Task objective:
With images removed, return the whole listing exactly as written.

Information supplied:
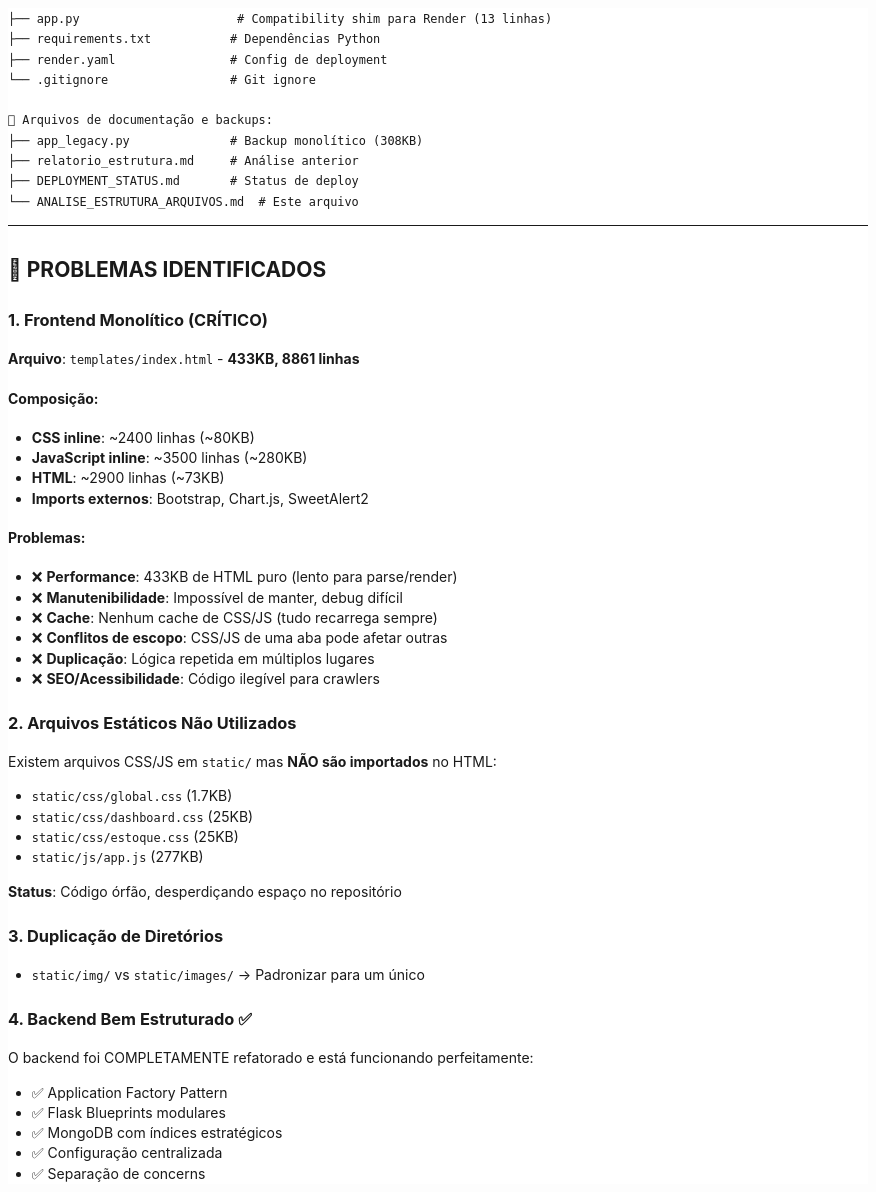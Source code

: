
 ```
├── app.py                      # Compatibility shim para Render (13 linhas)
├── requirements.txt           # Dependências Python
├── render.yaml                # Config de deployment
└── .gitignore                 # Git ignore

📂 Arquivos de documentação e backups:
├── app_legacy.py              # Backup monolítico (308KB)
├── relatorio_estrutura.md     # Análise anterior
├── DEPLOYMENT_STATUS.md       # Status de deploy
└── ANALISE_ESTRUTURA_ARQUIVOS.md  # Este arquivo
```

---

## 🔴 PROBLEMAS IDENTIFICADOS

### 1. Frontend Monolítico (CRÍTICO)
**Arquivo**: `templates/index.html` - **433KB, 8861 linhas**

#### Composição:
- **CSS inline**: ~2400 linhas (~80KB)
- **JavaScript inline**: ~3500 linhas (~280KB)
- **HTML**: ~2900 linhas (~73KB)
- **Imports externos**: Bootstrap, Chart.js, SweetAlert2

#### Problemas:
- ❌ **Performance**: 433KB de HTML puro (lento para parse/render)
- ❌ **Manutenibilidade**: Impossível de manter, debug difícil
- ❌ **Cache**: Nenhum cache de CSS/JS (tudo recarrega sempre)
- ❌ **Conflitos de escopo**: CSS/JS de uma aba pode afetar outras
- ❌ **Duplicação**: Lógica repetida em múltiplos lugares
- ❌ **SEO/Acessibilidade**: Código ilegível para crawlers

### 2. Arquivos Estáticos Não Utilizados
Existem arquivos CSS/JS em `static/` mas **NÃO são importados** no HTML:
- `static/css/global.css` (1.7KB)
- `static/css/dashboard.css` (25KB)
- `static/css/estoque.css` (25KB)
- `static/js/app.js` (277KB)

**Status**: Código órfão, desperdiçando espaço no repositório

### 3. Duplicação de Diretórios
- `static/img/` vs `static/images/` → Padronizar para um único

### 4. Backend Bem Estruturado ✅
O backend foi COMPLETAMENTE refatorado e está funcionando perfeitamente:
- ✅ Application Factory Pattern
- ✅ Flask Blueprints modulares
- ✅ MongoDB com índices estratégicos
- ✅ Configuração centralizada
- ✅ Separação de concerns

Answer to this exercise:
Source code

:
 ```
├── app.py                      # Compatibility shim para Render (13 linhas)
├── requirements.txt           # Dependências Python
├── render.yaml                # Config de deployment
└── .gitignore                 # Git ignore

📂 Arquivos de documentação e backups:
├── app_legacy.py              # Backup monolítico (308KB)
├── relatorio_estrutura.md     # Análise anterior
├── DEPLOYMENT_STATUS.md       # Status de deploy
└── ANALISE_ESTRUTURA_ARQUIVOS.md  # Este arquivo
```

---

## 🔴 PROBLEMAS IDENTIFICADOS

### 1. Frontend Monolítico (CRÍTICO)
**Arquivo**: `templates/index.html` - **433KB, 8861 linhas**

#### Composição:
- **CSS inline**: ~2400 linhas (~80KB)
- **JavaScript inline**: ~3500 linhas (~280KB)
- **HTML**: ~2900 linhas (~73KB)
- **Imports externos**: Bootstrap, Chart.js, SweetAlert2

#### Problemas:
- ❌ **Performance**: 433KB de HTML puro (lento para parse/render)
- ❌ **Manutenibilidade**: Impossível de manter, debug difícil
- ❌ **Cache**: Nenhum cache de CSS/JS (tudo recarrega sempre)
- ❌ **Conflitos de escopo**: CSS/JS de uma aba pode afetar outras
- ❌ **Duplicação**: Lógica repetida em múltiplos lugares
- ❌ **SEO/Acessibilidade**: Código ilegível para crawlers

### 2. Arquivos Estáticos Não Utilizados
Existem arquivos CSS/JS em `static/` mas **NÃO são importados** no HTML:
- `static/css/global.css` (1.7KB)
- `static/css/dashboard.css` (25KB)
- `static/css/estoque.css` (25KB)
- `static/js/app.js` (277KB)

**Status**: Código órfão, desperdiçando espaço no repositório

### 3. Duplicação de Diretórios
- `static/img/` vs `static/images/` → Padronizar para um único

### 4. Backend Bem Estruturado ✅
O backend foi COMPLETAMENTE refatorado e está funcionando perfeitamente:
- ✅ Application Factory Pattern
- ✅ Flask Blueprints modulares
- ✅ MongoDB com índices estratégicos
- ✅ Configuração centralizada
- ✅ Separação de concerns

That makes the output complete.